Exercise prompt:
Where an entry contains a picture, omit the picture and repeat the rest exactly.

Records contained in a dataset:
+--
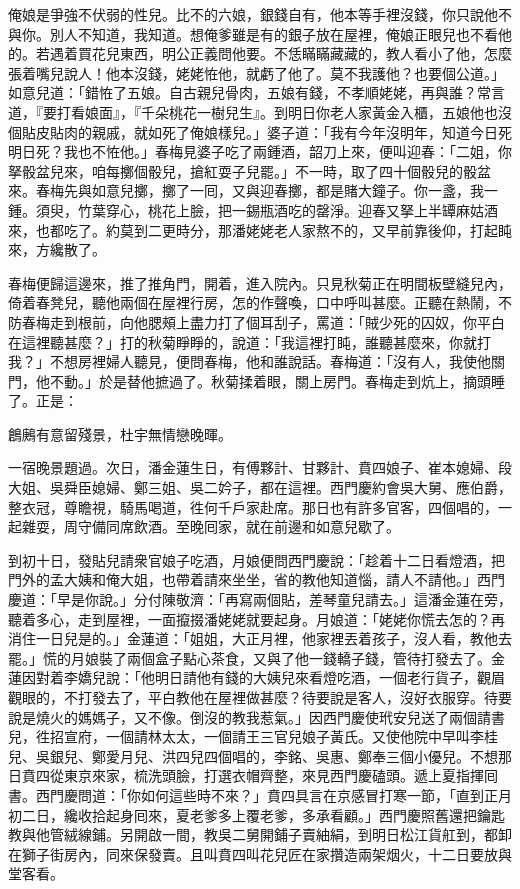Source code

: 俺娘是爭強不伏弱的性兒。比不的六娘，銀錢自有，他本等手裡沒錢，你只說他不與你。別人不知道，我知道。{}想俺爹雖是有的銀子放在屋裡，俺娘正眼兒也不看他的。若遇着買花兒東西，明公正義問他要。不恁瞞瞞藏藏的，教人看小了他，怎麼張着嘴兒說人！他本沒錢，姥姥恠他，就虧了他了。莫不我護他？也要個公道。」{}如意兒道：「錯恠了五娘。自古親兒骨肉，五娘有錢，不孝順姥姥，再與誰？常言道，『要打看娘面』，『千朵桃花一樹兒生』。{}到明日你老人家黃金入櫃，五娘他也沒個貼皮貼肉的親戚，就如死了俺娘樣兒。」婆子道：「我有今年沒明年，知道今日死明日死？我也不恠他。」春梅見婆子吃了兩鍾酒，韶刀上來，便叫迎春：「二姐，你拏骰盆兒來，咱每擲個骰兒，搶紅耍子兒罷。」不一時，取了四十個骰兒的骰盆來。春梅先與如意兒擲，擲了一囘，又與迎春擲，都是賭大鐘子。你一盞，我一鍾。須臾，竹葉穿心，桃花上臉，把一錫瓶酒吃的罄淨。{}迎春又拏上半罈麻姑酒來，也都吃了。約莫到二更時分，那潘姥姥老人家熬不的，又早前靠後仰，打起盹來，方纔散了。

春梅便歸這邊來，推了推角門，開着，進入院內。只見秋菊正在明間板壁縫兒內，倚着春凳兒，聽他兩個在屋裡行房，怎的作聲喚，口中呼叫甚麼。正聽在熱鬧，不防春梅走到根前，向他腮頰上盡力打了個耳刮子，罵道：「賊少死的囚奴，你平白在這裡聽甚麼？」打的秋菊睜睜的，說道：「我這裡打盹，誰聽甚麼來，你就打我？」不想房裡婦人聽見，便問春梅，他和誰說話。春梅道：「沒有人，我使他關門，他不動。」於是替他摭過了。秋菊揉着眼，關上房門。春梅走到炕上，摘頭睡了。正是：

\begin{myquote}
鶬鶊有意留殘景，杜宇無情戀晚暉。
\end{myquote}

一宿晚景題過。次日，潘金蓮生日，有傅夥計、甘夥計、賁四娘子、崔本媳婦、段大姐、吳舜臣媳婦、鄭三姐、吳二妗子，都在這裡。西門慶約會吳大舅、應伯爵，整衣冠，尊瞻視，騎馬喝道，徃何千戶家赴席。那日也有許多官客，四個唱的，一起雜耍，周守備同席飲酒。至晚囘家，就在前邊和如意兒歇了。

到初十日，發貼兒請衆官娘子吃酒，月娘便問西門慶說：「趁着十二日看燈酒，把門外的孟大姨和俺大姐，也帶着請來坐坐，省的教他知道惱，請人不請他。」西門慶道：「早是你說。」分付陳敬濟：「再寫兩個貼，差琴童兒請去。」這潘金蓮在旁，聽着多心，走到屋裡，一面攛掇潘姥姥就要起身。月娘道：「姥姥你慌去怎的？再消住一日兒是的。」金蓮道：「姐姐，大正月裡，他家裡丟着孩子，沒人看，教他去罷。」慌的月娘裝了兩個盒子點心茶食，又與了他一錢轎子錢，管待打發去了。金蓮因對着李嬌兒說：「他明日請他有錢的大姨兒來看燈吃酒，一個老行貨子，觀眉觀眼的，不打發去了，平白教他在屋裡做甚麼？待要說是客人，沒好衣服穿。待要說是燒火的媽媽子，又不像。倒沒的教我惹氣。」因西門慶使玳安兒送了兩個請書兒，徃招宣府，一個請林太太，一個請王三官兒娘子黃氏。又使他院中早叫李桂兒、吳銀兒、鄭愛月兒、洪四兒四個唱的，李銘、吳惠、鄭奉三個小優兒。不想那日賁四從東京來家，梳洗頭臉，打選衣帽齊整，來見西門慶磕頭。遞上夏指揮囘書。西門慶問道：「你如何這些時不來？」賁四具言在京感冒打寒一節，「直到正月初二日，纔收拾起身囘來，夏老爹多上覆老爹，多承看顧。」西門慶照舊還把鑰匙教與他管絨線鋪。另開啟一間，教吳二舅開鋪子賣紬絹，到明日松江貨舡到，都卸在獅子街房內，同來保發賣。且叫賁四叫花兒匠在家攢造兩架烟火，十二日要放與堂客看。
+--
Task output:
Source code

: 俺娘是爭強不伏弱的性兒。比不的六娘，銀錢自有，他本等手裡沒錢，你只說他不與你。別人不知道，我知道。{}想俺爹雖是有的銀子放在屋裡，俺娘正眼兒也不看他的。若遇着買花兒東西，明公正義問他要。不恁瞞瞞藏藏的，教人看小了他，怎麼張着嘴兒說人！他本沒錢，姥姥恠他，就虧了他了。莫不我護他？也要個公道。」{}如意兒道：「錯恠了五娘。自古親兒骨肉，五娘有錢，不孝順姥姥，再與誰？常言道，『要打看娘面』，『千朵桃花一樹兒生』。{}到明日你老人家黃金入櫃，五娘他也沒個貼皮貼肉的親戚，就如死了俺娘樣兒。」婆子道：「我有今年沒明年，知道今日死明日死？我也不恠他。」春梅見婆子吃了兩鍾酒，韶刀上來，便叫迎春：「二姐，你拏骰盆兒來，咱每擲個骰兒，搶紅耍子兒罷。」不一時，取了四十個骰兒的骰盆來。春梅先與如意兒擲，擲了一囘，又與迎春擲，都是賭大鐘子。你一盞，我一鍾。須臾，竹葉穿心，桃花上臉，把一錫瓶酒吃的罄淨。{}迎春又拏上半罈麻姑酒來，也都吃了。約莫到二更時分，那潘姥姥老人家熬不的，又早前靠後仰，打起盹來，方纔散了。

春梅便歸這邊來，推了推角門，開着，進入院內。只見秋菊正在明間板壁縫兒內，倚着春凳兒，聽他兩個在屋裡行房，怎的作聲喚，口中呼叫甚麼。正聽在熱鬧，不防春梅走到根前，向他腮頰上盡力打了個耳刮子，罵道：「賊少死的囚奴，你平白在這裡聽甚麼？」打的秋菊睜睜的，說道：「我這裡打盹，誰聽甚麼來，你就打我？」不想房裡婦人聽見，便問春梅，他和誰說話。春梅道：「沒有人，我使他關門，他不動。」於是替他摭過了。秋菊揉着眼，關上房門。春梅走到炕上，摘頭睡了。正是：

\begin{myquote}
鶬鶊有意留殘景，杜宇無情戀晚暉。
\end{myquote}

一宿晚景題過。次日，潘金蓮生日，有傅夥計、甘夥計、賁四娘子、崔本媳婦、段大姐、吳舜臣媳婦、鄭三姐、吳二妗子，都在這裡。西門慶約會吳大舅、應伯爵，整衣冠，尊瞻視，騎馬喝道，徃何千戶家赴席。那日也有許多官客，四個唱的，一起雜耍，周守備同席飲酒。至晚囘家，就在前邊和如意兒歇了。

到初十日，發貼兒請衆官娘子吃酒，月娘便問西門慶說：「趁着十二日看燈酒，把門外的孟大姨和俺大姐，也帶着請來坐坐，省的教他知道惱，請人不請他。」西門慶道：「早是你說。」分付陳敬濟：「再寫兩個貼，差琴童兒請去。」這潘金蓮在旁，聽着多心，走到屋裡，一面攛掇潘姥姥就要起身。月娘道：「姥姥你慌去怎的？再消住一日兒是的。」金蓮道：「姐姐，大正月裡，他家裡丟着孩子，沒人看，教他去罷。」慌的月娘裝了兩個盒子點心茶食，又與了他一錢轎子錢，管待打發去了。金蓮因對着李嬌兒說：「他明日請他有錢的大姨兒來看燈吃酒，一個老行貨子，觀眉觀眼的，不打發去了，平白教他在屋裡做甚麼？待要說是客人，沒好衣服穿。待要說是燒火的媽媽子，又不像。倒沒的教我惹氣。」因西門慶使玳安兒送了兩個請書兒，徃招宣府，一個請林太太，一個請王三官兒娘子黃氏。又使他院中早叫李桂兒、吳銀兒、鄭愛月兒、洪四兒四個唱的，李銘、吳惠、鄭奉三個小優兒。不想那日賁四從東京來家，梳洗頭臉，打選衣帽齊整，來見西門慶磕頭。遞上夏指揮囘書。西門慶問道：「你如何這些時不來？」賁四具言在京感冒打寒一節，「直到正月初二日，纔收拾起身囘來，夏老爹多上覆老爹，多承看顧。」西門慶照舊還把鑰匙教與他管絨線鋪。另開啟一間，教吳二舅開鋪子賣紬絹，到明日松江貨舡到，都卸在獅子街房內，同來保發賣。且叫賁四叫花兒匠在家攢造兩架烟火，十二日要放與堂客看。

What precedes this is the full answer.